Mayor Chokwe A. Lumumba navigated between his "radical" criminal-justice reform stances and his decisions to increase policing surveillance in his press conference Monday, Jan. 14. Photo: City of Jackson

Mayor Chokwe A. Lumumba navigated between his "radical" criminal-justice reform stances and his decisions to increase policing surveillance in his press conference Monday, Jan. 14. Photo: City of Jackson

— In the wake of the murder of Pastor Anthony Longino outside New Bethany Missionary Baptist Church in the Washington Addition and teenager Calphrion Vardman in a Walmart parking lot, both on Sunday, reporters filed into City Hill Monday afternoon to hear a somber City administration pledge to do more to prevent what appears to be a growing epidemic of murders.
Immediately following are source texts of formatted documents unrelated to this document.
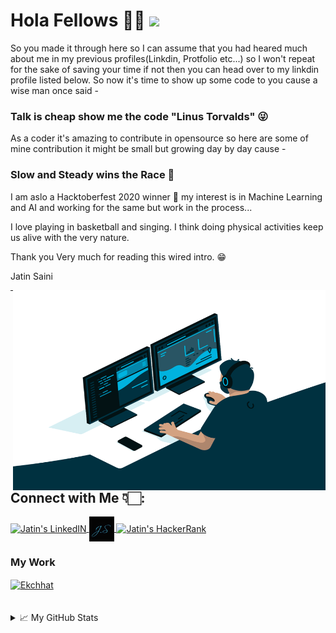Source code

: # Hola Fellows 🖐🏻 ![](https://visitor-badge.glitch.me/badge?page_id=itsjatin135s.itsjatin135s)

So you made it through here so I can assume that you had heared much about me in my previous profiles(Linkdin, Protfolio etc...) so I won't repeat for the sake of saving your time if not then you can head over to my linkdin profile listed below. So now it's time to show up some code to you cause a wise man once said -

### Talk is cheap show me the code "Linus Torvalds" 😜

As a coder it's amazing to contribute in opensource so here are some of mine contribution it might be small but growing day by day cause -

### Slow and Steady wins the Race 🤗

I am aslo a Hacktoberfest 2020 winner 🎉 my interest is in Machine Learning and AI and working for the same but work in the process...

I love playing in basketball and singing. I think doing physical activities keep us alive with the very nature.

Thank you Very much for reading this wired intro. 😁

Jatin Saini

<img align="right" alt="GIF" src="https://raw.githubusercontent.com/itsjatin135s/itsjatin135s/main/static/code.gif" width="500" height="320" />


<!--
**itsjatin135s/itsjatin135s** is a ✨ _special_ ✨ repository because its `README.md` (this file) appears on your GitHub profile.

[![Website](https://github.com/itsjatin135s/itsjatin135s/blob/main/static/websitelogogithub.png)](https://www.mrjatin.engineer)

Here are some ideas to get you started:

- 🔭 I’m currently working on ...
- 🌱 I’m currently learning ...
- 👯 I’m looking to collaborate on ...
- 🤔 I’m looking for help with ...
- 💬 Ask me about ...
- 📫 How to reach me: ...
- 😄 Pronouns: ...
- ⚡ Fun fact: ...
-->
---

## Connect with Me 👇🏻:
<a href="https://www.linkedin.com/in/https://www.linkedin.com/in/jatin-saini-077859172/" title = "My LinkdIn">
   <img align="center" alt="Jatin's LinkedIN" width="40px" src="https://raw.githubusercontent.com/peterthehan/peterthehan/master/assets/linkedin.svg" />
</a>
<a href="https://www.mrjatin.engineer" title = "It's Jatin">
   <img align="center" alt="Jatin's Protfolio" width="40px" src="https://github.com/itsjatin135s/itsjatin135s/blob/main/static/websitelogogithub.png" />
</a>
<a href="https://www.hackerrank.com/itsjatin135" title = "Me at HackerRank">
   <img align="center" alt="Jatin's HackerRank" width="40px" src="https://cdn3.iconfinder.com/data/icons/logos-and-brands-adobe/512/160_Hackerrank-512.png" />
</a>
<br/>

### My Work
 
 <a href="http://www.ekchhat.ml/" title = "Ekchhat">
   <img align="center" alt="Ekchhat" width="40px" src="http://www.ekchhat.ml/static/images/logo.jpeg" />
</a>

<br />
<br />
<br />

<!--📈 My GitHub Stats

<p align="center"> <img src="https://github-readme-stats.vercel.app/api?username=itsjatin135s&show_icons=true&theme=gotham" alt="Jatin's Github Stats" />
-->
<details>
  <summary>📈 My GitHub Stats</summary>

  <img src="https://github-readme-stats.vercel.app/api?username=itsjatin135s&show_icons=true&theme=gotham" alt="Jatin's Github Stats" />
</details>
The capital city had already suffered six homicides so far in 2019 after 81 unjustified homicides last year, a murder number that has not been reached in Jackson since the the crack epidemic in the mid-1990s. (See update after story on conflicting homicide numbers for 2018.)

At the microphone, Mayor Chokwe A. Lumumba professed a profound faith in the Jackson Police Department and Police Chief James Davis, the third chief of his tenure since he took office in July 2017. The mayor stressed that the police's job is to apprehend the shooters, which he believes they did.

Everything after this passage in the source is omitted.